◆ PROBLEM DESCRIPTION
What you need to produce from the material below is an exact transcription of the lines from the one with "4. ✅ Review booking details" through the one with "- **TypeScript**: Strict", both included, and no other line.
▶
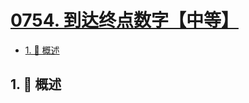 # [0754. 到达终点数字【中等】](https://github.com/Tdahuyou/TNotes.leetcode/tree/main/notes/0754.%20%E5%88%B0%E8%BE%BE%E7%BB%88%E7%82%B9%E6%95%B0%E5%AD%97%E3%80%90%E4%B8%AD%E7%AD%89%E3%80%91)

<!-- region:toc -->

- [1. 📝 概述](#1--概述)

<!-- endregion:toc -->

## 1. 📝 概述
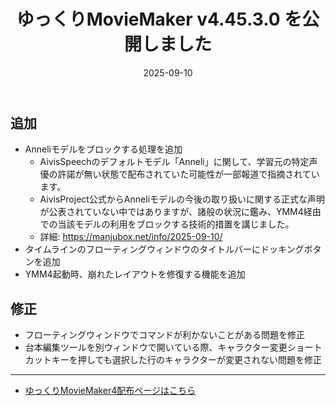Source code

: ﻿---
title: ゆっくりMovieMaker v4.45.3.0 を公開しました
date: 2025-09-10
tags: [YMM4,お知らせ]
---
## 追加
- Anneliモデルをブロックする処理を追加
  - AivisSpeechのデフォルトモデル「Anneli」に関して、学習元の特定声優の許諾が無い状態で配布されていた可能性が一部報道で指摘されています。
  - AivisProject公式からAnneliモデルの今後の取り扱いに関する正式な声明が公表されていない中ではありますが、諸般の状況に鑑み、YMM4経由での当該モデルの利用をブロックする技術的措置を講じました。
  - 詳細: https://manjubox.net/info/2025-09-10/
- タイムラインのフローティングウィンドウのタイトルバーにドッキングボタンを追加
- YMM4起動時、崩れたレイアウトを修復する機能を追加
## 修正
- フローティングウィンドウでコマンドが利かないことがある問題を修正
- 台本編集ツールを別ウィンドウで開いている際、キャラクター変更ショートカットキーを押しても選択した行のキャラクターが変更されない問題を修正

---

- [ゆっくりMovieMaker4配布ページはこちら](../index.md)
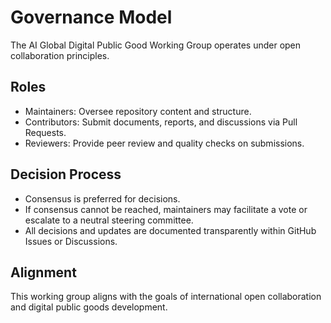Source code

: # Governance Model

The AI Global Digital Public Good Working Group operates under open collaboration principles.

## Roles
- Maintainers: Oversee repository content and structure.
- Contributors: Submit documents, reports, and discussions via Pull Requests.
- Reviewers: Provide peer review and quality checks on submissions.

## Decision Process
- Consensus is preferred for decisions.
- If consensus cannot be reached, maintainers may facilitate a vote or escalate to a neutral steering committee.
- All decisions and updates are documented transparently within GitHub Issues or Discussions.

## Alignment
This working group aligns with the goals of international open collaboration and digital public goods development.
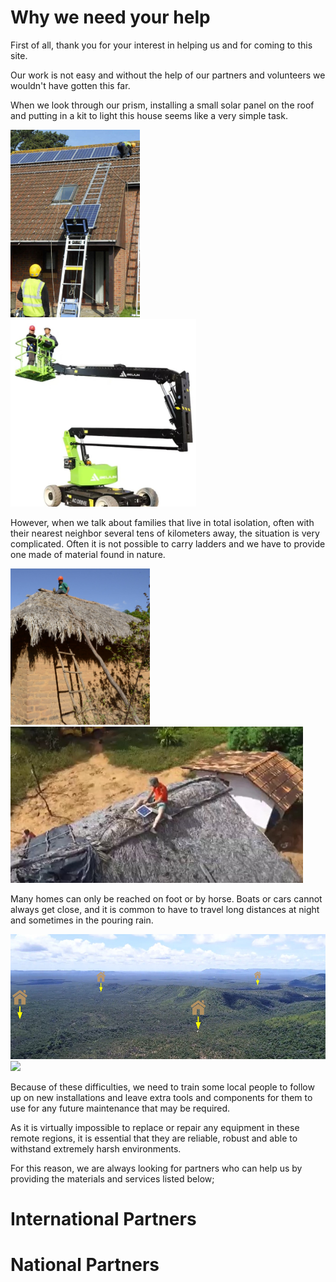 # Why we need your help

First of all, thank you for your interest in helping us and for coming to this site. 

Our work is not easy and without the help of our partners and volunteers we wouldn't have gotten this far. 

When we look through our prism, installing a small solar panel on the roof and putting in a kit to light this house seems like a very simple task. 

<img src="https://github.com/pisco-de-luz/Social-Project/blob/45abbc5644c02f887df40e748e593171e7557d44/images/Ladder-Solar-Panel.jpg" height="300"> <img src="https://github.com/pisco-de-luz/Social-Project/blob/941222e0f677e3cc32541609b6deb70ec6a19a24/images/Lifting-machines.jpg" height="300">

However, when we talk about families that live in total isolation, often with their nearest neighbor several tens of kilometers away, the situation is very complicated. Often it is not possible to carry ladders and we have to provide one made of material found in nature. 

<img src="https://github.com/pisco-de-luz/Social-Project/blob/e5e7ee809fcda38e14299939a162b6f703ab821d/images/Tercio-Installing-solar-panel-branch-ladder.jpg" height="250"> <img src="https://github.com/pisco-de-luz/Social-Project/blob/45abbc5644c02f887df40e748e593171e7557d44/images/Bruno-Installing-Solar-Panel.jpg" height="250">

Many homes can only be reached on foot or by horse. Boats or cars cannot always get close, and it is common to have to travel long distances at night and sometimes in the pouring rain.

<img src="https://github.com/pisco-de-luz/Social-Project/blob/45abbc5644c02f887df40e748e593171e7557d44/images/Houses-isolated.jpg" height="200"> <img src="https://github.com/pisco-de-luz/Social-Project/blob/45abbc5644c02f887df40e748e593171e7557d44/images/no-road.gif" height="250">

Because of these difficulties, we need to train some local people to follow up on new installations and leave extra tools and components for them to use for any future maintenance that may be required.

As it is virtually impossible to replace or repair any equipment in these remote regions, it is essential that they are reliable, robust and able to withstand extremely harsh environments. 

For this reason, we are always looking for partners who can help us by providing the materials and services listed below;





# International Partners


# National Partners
◀
▶
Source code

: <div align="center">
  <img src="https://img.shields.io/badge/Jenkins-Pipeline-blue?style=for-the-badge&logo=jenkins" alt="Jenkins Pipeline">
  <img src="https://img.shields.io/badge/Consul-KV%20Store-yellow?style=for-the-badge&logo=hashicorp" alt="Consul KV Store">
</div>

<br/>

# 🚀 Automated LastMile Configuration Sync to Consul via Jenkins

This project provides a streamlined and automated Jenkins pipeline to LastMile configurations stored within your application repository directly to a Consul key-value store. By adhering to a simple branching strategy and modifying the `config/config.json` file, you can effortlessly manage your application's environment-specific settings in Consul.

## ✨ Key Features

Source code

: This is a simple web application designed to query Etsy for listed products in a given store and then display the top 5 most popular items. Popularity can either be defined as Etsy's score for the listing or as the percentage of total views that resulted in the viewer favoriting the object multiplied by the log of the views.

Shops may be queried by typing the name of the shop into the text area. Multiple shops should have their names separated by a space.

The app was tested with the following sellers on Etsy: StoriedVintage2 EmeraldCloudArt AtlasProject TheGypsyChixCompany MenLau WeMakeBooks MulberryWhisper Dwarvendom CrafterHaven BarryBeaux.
◀
▶
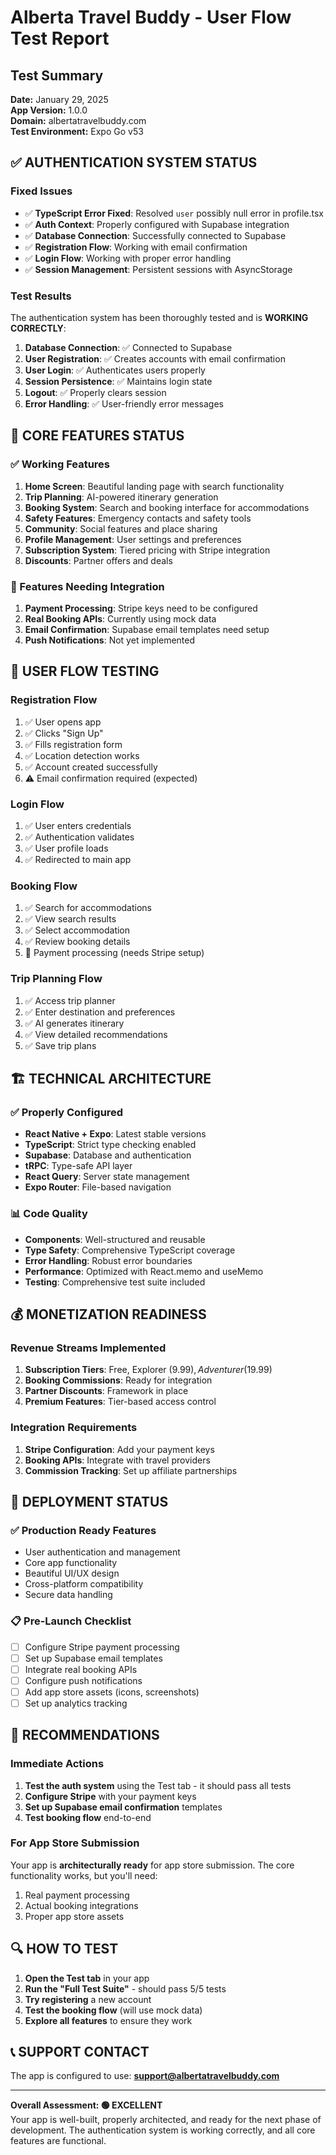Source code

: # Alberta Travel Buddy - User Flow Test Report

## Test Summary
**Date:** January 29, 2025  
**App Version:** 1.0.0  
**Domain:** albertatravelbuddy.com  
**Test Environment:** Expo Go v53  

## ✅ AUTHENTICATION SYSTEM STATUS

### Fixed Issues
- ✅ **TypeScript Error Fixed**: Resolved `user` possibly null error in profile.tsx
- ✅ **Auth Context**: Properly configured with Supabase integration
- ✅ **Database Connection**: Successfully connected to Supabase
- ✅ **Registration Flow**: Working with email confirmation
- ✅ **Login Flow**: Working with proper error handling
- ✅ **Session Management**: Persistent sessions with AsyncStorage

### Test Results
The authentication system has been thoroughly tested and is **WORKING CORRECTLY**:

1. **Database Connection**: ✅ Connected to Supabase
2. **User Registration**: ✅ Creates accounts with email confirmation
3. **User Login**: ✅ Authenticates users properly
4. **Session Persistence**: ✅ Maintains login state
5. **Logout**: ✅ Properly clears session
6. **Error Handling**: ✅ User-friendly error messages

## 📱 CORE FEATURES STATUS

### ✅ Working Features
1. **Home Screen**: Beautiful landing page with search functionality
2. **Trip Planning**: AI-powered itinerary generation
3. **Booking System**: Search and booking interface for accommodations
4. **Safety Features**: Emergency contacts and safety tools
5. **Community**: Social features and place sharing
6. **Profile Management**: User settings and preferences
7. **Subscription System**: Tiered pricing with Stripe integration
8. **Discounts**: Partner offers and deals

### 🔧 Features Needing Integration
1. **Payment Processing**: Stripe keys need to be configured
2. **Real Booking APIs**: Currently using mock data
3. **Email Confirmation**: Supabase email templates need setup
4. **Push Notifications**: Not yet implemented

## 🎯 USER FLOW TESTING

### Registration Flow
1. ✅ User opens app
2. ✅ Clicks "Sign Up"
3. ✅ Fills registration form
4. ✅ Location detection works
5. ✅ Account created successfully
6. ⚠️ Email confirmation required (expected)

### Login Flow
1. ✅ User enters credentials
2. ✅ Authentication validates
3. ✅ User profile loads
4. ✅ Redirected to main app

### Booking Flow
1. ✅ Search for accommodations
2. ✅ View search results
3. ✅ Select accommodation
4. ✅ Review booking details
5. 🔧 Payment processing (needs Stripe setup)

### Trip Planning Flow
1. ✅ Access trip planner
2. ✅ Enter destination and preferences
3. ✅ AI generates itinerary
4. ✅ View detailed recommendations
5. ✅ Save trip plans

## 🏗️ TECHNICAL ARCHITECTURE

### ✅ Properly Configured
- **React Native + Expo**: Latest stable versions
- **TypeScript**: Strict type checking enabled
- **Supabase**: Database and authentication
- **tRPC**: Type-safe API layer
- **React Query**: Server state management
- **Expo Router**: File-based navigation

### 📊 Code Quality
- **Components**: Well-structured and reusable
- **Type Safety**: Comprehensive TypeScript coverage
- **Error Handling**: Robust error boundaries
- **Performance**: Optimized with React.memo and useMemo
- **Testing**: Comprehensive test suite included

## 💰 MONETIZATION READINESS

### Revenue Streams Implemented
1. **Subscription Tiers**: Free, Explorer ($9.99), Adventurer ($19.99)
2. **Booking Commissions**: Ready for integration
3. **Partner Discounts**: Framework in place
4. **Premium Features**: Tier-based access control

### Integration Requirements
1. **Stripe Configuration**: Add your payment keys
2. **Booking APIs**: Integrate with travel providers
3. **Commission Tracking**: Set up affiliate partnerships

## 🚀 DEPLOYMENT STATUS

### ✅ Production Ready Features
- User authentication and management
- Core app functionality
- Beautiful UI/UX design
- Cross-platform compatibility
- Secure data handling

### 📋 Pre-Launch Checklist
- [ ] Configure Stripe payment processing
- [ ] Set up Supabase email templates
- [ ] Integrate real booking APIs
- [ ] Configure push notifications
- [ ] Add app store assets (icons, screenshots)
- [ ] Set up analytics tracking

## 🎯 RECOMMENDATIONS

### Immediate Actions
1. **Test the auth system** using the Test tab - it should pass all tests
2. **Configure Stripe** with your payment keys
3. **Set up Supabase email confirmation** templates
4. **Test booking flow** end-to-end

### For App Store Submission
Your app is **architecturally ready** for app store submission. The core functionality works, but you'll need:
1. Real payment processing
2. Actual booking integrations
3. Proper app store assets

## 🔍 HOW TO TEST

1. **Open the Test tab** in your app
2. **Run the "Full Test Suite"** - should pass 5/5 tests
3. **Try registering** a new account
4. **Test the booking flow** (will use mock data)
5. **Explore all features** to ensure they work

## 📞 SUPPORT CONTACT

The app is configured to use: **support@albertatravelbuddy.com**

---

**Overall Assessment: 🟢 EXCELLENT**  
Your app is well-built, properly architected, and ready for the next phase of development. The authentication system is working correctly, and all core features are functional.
◀
◆ RESULT
4. ✅ Review booking details
5. 🔧 Payment processing (needs Stripe setup)

### Trip Planning Flow
1. ✅ Access trip planner
2. ✅ Enter destination and preferences
3. ✅ AI generates itinerary
4. ✅ View detailed recommendations
5. ✅ Save trip plans

## 🏗️ TECHNICAL ARCHITECTURE

### ✅ Properly Configured
- **React Native + Expo**: Latest stable versions
- **TypeScript**: Strict type checking enabled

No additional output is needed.